Rien que pour définir la proportion des services continus sur l’ensemble de la fonction publique… On parle de 20% à la Région wallonne, de 50% à la Communauté… « En fait, c’est très variable d’une direction générale à l’autre. C’est très flou et, dans les OIP, on ne discute pas de services continus, de plans de personnel, d’organigrammes. On n’a aucune perspective. On sait qu’il y a les transferts de compétences à assurer. S’il y a moins de personnel et en plus pas tout le budget, on va faire comment? Même certaines formations sont empêchées », observe la permanente CSC.

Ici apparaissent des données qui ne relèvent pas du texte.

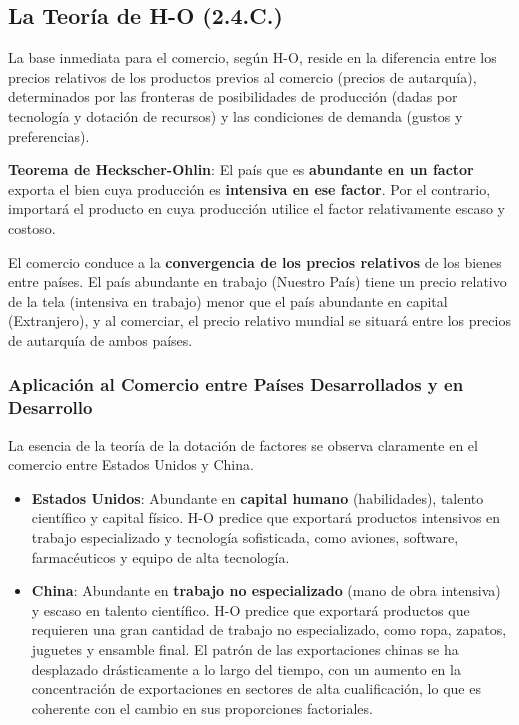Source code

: \subsection{La Teoría de H-O (2.4.C.)}
La base inmediata para el comercio, según H-O, reside en la diferencia entre los precios relativos de los productos previos al comercio (precios de autarquía), determinados por las fronteras de posibilidades de producción (dadas por tecnología y dotación de recursos) y las condiciones de demanda (gustos y preferencias).

\begin{teorema}
\textbf{Teorema de Heckscher-Ohlin}: El país que es \textbf{abundante en un factor} exporta el bien cuya producción es \textbf{intensiva en ese factor}. Por el contrario, importará el producto en cuya producción utilice el factor relativamente escaso y costoso.
\end{teorema}

El comercio conduce a la \textbf{convergencia de los precios relativos} de los bienes entre países. El país abundante en trabajo (Nuestro País) tiene un precio relativo de la tela (intensiva en trabajo) menor que el país abundante en capital (Extranjero), y al comerciar, el precio relativo mundial se situará entre los precios de autarquía de ambos países.

\subsubsection{Aplicación al Comercio entre Países Desarrollados y en Desarrollo}
La esencia de la teoría de la dotación de factores se observa claramente en el comercio entre Estados Unidos y China.
\begin{itemize}
    \item \textbf{Estados Unidos}: Abundante en \textbf{capital humano} (habilidades), talento científico y capital físico. H-O predice que exportará productos intensivos en trabajo especializado y tecnología sofisticada, como aviones, software, farmacéuticos y equipo de alta tecnología.
    \item \textbf{China}: Abundante en \textbf{trabajo no especializado} (mano de obra intensiva) y escaso en talento científico. H-O predice que exportará productos que requieren una gran cantidad de trabajo no especializado, como ropa, zapatos, juguetes y ensamble final. El patrón de las exportaciones chinas se ha desplazado drásticamente a lo largo del tiempo, con un aumento en la concentración de exportaciones en sectores de alta cualificación, lo que es coherente con el cambio en sus proporciones factoriales.
\end{itemize}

Un peu comme au fédéral, alors? «Oui», réagit illico Christine Bouché. Du coup, la manif en front commun du 6 novembre visera aussi les mesures d’économies à la Région? « Oui. Idem pour la grève générale du 15 décembre: on s’associe à l’ensemble des dispositions prises. Parce qu’il y aura des retombées au-delà de la fonction publique fédérale», résume-t-elle.

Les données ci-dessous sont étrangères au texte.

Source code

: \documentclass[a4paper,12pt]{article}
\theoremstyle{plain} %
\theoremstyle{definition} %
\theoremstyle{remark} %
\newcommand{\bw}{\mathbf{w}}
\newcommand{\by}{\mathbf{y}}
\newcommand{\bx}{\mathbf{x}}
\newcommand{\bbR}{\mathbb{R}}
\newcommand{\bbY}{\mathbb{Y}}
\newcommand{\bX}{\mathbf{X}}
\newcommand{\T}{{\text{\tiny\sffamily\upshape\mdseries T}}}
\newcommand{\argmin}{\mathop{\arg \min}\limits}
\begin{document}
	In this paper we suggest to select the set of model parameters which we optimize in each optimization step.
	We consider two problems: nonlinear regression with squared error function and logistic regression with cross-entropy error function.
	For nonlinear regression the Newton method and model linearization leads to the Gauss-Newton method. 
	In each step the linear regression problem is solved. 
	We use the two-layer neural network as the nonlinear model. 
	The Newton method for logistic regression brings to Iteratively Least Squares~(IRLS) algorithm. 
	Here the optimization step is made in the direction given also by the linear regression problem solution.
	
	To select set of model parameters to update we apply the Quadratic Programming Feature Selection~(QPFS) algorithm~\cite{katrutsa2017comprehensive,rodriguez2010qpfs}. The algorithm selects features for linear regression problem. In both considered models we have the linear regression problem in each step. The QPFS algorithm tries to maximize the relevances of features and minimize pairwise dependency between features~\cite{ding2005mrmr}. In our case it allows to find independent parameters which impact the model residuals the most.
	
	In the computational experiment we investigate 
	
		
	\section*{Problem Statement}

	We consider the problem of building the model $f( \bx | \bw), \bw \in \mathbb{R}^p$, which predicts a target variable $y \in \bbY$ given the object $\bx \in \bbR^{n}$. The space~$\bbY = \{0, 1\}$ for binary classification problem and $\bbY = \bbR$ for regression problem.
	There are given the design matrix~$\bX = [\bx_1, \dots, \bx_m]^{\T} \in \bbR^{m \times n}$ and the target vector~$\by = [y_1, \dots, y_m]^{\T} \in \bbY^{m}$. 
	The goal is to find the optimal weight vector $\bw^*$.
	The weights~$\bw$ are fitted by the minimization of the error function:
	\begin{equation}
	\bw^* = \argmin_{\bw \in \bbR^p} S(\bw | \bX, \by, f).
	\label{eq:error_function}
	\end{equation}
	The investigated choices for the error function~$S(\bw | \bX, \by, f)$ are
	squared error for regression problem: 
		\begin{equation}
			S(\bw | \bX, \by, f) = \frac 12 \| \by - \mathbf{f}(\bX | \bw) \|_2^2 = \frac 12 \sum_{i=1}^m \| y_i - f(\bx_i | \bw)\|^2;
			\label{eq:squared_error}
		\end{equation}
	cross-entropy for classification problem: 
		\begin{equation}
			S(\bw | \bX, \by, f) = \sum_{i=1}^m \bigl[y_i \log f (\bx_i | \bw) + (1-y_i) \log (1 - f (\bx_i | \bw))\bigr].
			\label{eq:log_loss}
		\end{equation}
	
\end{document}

«Ils ne seront ministres de rien»
Avant de revenir au terrain wallon: «Ne pas remplacer des pensionnés, ce n’est pas favoriser l’emploi des jeunes. Et si la fonction publique est réduite à un cinquième de ce qu’elle est, au final, ils ne seront ministres de rien du tout et leur bilan sera bien maigre. Ils se coupent l’herbe sous le pied et les hauts fonctionnaires qu’ils ont mis en place aussi», s’énerve la syndicaliste.

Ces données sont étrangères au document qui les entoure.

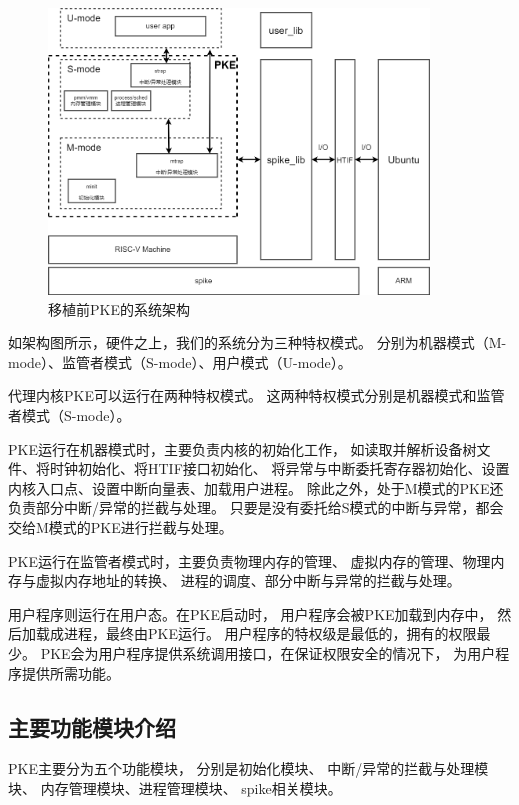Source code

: \begin{figure}[htbp]
    \vspace{13pt} %
    \centering
    \includegraphics[width=0.9\textwidth]{images/before_sys_struct.drawio.png}
    \caption{移植前PKE的系统架构}\label{移植前PKE的系统架构} %
\end{figure}

如架构图所示，硬件之上，我们的系统分为三种特权模式。
分别为机器模式（M-mode）、监管者模式（S-mode）、用户模式（U-mode）。

代理内核PKE可以运行在两种特权模式。
这两种特权模式分别是机器模式和监管者模式（S-mode）。

PKE运行在机器模式时，主要负责内核的初始化工作，
如读取并解析设备树文件、将时钟初始化、将HTIF接口初始化、
将异常与中断委托寄存器初始化、设置内核入口点、设置中断向量表、加载用户进程。
除此之外，处于M模式的PKE还负责部分中断/异常的拦截与处理。
只要是没有委托给S模式的中断与异常，都会交给M模式的PKE进行拦截与处理。

PKE运行在监管者模式时，主要负责物理内存的管理、
虚拟内存的管理、物理内存与虚拟内存地址的转换、
进程的调度、部分中断与异常的拦截与处理。

用户程序则运行在用户态。在PKE启动时，
用户程序会被PKE加载到内存中，
然后加载成进程，最终由PKE运行。
用户程序的特权级是最低的，拥有的权限最少。
PKE会为用户程序提供系统调用接口，在保证权限安全的情况下，
为用户程序提供所需功能。

\subsection{主要功能模块介绍}

PKE主要分为五个功能模块，
分别是初始化模块、
中断/异常的拦截与处理模块、
内存管理模块、进程管理模块、
spike相关模块。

Et puis, comment ramener les recettes attendues dans le budget si l’administration fiscale, le contentieux, ne disposent plus d’assez de personnel? Et la qualité du service? «Ça, ils ne l’ont pas mesuré non plus… Et au total, on manque d’infos concrètes. Aucune mesure réglementaire ne les oblige à une transparence budgétaire. Bon, nous ne sommes pas naïfs: on sait qu’il faut faire des économies. Mais pas n’importe quoi n’importe comment », dit-elle. « À côté de ça, on recrute des experts qui ont des profils barémiques en dehors des clous du service public. C’est assez schizophrène… »
SLFP: «Il va falloir rééquilibrer les services»
Au SLFP, syndicat libéral, a-t-on le doigt sur la gâchette? À la Région et à la Communauté, le MR est dans l’opposition.
Olivier Deben, le président «secteur XVI» (administration wallonne) au SLFP, reste plutôt courtois. « On a d’abord appris le non-remplacement de quatre fonctionnaires sur cinq, et puis on est passé à trois sur cinq via le service continu qui ne sera pas concerné. Il y a eu concertation à ce sujet et ça s’est fait de manière correcte», souligne-t-il.
Courtois mais vigilant. Ce qui l’inquiète en priorité, c’est le risque de déséquilibre au sein des services. « Au-delà des services continus où les personnes sont protégées de cette mesure, pour les autres, on demande un rééquilibrage pour éviter un surcroît de travail. Parce qu’il y aura des impacts sur les services. Il faut revoir les missions, donner des moyens pour assurer la charge de travail», résume-t-il.
Or, les services qui seront touchés n’ont pas encore été identifiés. «On ne sait pas où les emplois vont disparaître. Le gouvernement ne les a pas encore identifiés. Quand ce sera fait, les ministres reviendront vers nous », ajoute-t-il.
Pas de descente dans la rue? Pas de nervosité excessive? Il sourit. «C’est vrai qu’on pointe du doigt le fédéral qui ne remplace pas quatre emplois sur cinq. C’est la même chose. Mais la base s’inquiète et se demande quoi…»
«On risque l’effet inverse»
Plusieurs centaines de fonctionnaires concernés et uniquement sur base de départs à la pension… On n’est pas plus précis.